Hue offers the abitlity to compress files in HDFS as follows:
1. Select one or more HDFS files in the Hue File Browser.
2. On the Actions menu select the Compress option.
Is there any documention about how to configure the cluster to support this?
So far it appears the following is required:
1. oozie user must have exexute permission on the HDFS directory tree
2. 'zip' shell command must be available on all HDFS data nodes?
3. Sufficient space in local (not HDFS) /tmp on all data nodes to hold the resulting compressed file.
Using local /tmp renders this feature unsable for large HDFS files. Can the local temp directory for this be changed?
We have resource caging applied on our yarn queue, And hence when we are trying to compress a file it creates the oozie job in backend which fail with error "cannot submit job in root.default queue"
Is there a way we can specify queue while running the compression.
If not what workaround or fix i should use so that the oozie job created by the compression feature of hue goes to the correct yarn queue, that user has permission to submit job into.
We are on CDH 5.16.1
I've not found a way to specify the resource queue for the compression oozie job. We created a root.user queue with small max resources to catch cases where the queue cannot be specified. Not ideal but works around the problem.
To update my original message:
3. Not found a way to move the local tmp directory used by the oozie job
Thanks for the update.
We have not kept any such queue, as we have many oncoming new users who dont know that they have to specify the queue name while submitting a queue, or how to do that. So they finally end up getting the error 'cannot submit application in root.default queue' for their normal jobs.
Thanks for giving your idea, but If we create such queue(as your root.user) to submit jobs if nothing is specified as queue, that will not respect the model we have. I can once again check within my team if this can be done.
Moreover it would be good to know how much you have kept the max resource for your root.user queue. and what is the largest size of dataset( im MB or GB) you have seen getting compressed with this value.
This will give us an idea to decide on our max resource if we opt your way to tackle it.
Yes, we had the same dilemma when creating a fall-back queue as it doesn’t respect our model either!
We observed the compress files in HDFS Oozie job to be allocated 1 container with 2GiB of memory and 1 VCore in YARN. We use a 5 VCore and 10GiB resource queue and the largest amount of data we’ve compressed is 100GiB. The YARN resource allocation doesn’t seem to change based on amount of data being compressed and therefore I think the YARN queue will not be limiting.

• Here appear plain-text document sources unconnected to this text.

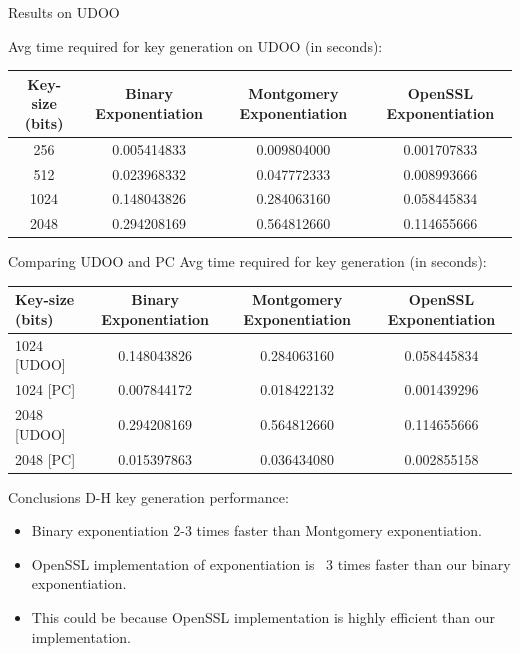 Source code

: \documentclass[xcolor=dvipsnames]{beamer}
\begin{document}
\begin{frame}{Results on UDOO}

Avg time required for key generation on UDOO (in seconds):\\
\medskip
{} {
\begin{tabular}{|c | c | c | c |}
\hline
Key-size (bits) & Binary Exponentiation & Montgomery Exponentiation & OpenSSL Exponentiation\\
\hline
256 & 0.005414833 & 0.009804000 & 0.001707833 \\
\hline
512 & 0.023968332 & 0.047772333 & 0.008993666\\
\hline
1024 & 0.148043826 & 0.284063160 & 0.058445834\\
\hline
2048 & 0.294208169 & 0.564812660 & 0.114655666\\
\hline
\end{tabular}
}
\end{frame}


\begin{frame}{Comparing UDOO and PC}
Avg time required for key generation (in seconds):\\
\medskip
{} {
\begin{tabular}{| l | c | c | c |}
\hline
Key-size (bits) & Binary Exponentiation & Montgomery Exponentiation & OpenSSL Exponentiation\\
\hline
1024 [UDOO] & 0.148043826 & 0.284063160 & 0.058445834\\
\hline
1024 [PC] & 0.007844172 & 0.018422132 & 0.001439296\\
\hline
2048 [UDOO] & 0.294208169 & 0.564812660 & 0.114655666\\
\hline
2048 [PC] & 0.015397863 & 0.036434080 & 0.002855158\\
\hline
\end{tabular}
}
\end{frame}

\begin{frame}{Conclusions}
\noindent D-H key generation performance:
\begin{itemize}
\item Binary exponentiation 2-3 times faster than Montgomery exponentiation.
\item OpenSSL implementation of exponentiation is ~3 times faster than our binary exponentiation.
\item This could be because OpenSSL implementation is highly efficient than our implementation.
\end{itemize}
\end{frame}
\end{document}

As discussed earlier in the thread the architecture of the compress files in HDFS feature doesn’t appear to be very scalable:
1. All the data being compressed is first localized (copied) to a YARN Node Manager’s local cache (one directory is chosen from yarn.nodemanager.local-dirs). This requires enough local disk space on the partition where the directory resides.
2. The zip shell command is run locally on the same YARN node and uses 1x CPU core; the default zip compress is quite slow.
3. Enough space is required in local /tmp to hold a copy of the completed zip file before it is copied up to HDFS.
Without any documentation on the compress files in HDFS feature this is just my opinion based on observations in our environment and reverse engineering.